§ **Task requirements**: Find every line in the data that contains the word "server". Return each of those lines.

[Document images with source code]
>>>
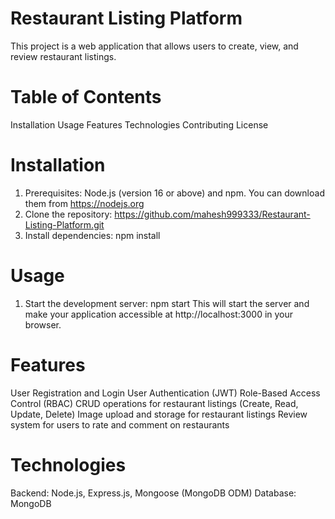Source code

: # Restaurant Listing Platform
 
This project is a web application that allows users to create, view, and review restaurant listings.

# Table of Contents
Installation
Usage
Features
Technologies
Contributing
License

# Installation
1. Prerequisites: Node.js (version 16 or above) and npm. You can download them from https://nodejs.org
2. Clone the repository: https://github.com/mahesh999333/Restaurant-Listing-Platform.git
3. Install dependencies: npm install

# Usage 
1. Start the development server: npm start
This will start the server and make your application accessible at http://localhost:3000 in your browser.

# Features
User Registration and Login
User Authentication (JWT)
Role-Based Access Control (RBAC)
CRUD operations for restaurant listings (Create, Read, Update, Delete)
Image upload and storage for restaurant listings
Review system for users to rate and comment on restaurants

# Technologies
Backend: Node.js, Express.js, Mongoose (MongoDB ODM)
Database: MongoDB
<<<
>>>
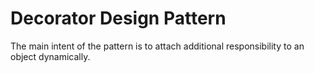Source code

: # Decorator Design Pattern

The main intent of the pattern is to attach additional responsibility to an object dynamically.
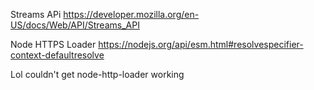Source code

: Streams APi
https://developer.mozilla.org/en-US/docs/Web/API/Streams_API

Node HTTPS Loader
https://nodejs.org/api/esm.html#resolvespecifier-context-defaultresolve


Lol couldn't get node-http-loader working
<<<
§ **Answer to the exercise**:
1. Start the development server: npm start
This will start the server and make your application accessible at http://localhost:3000 in your browser.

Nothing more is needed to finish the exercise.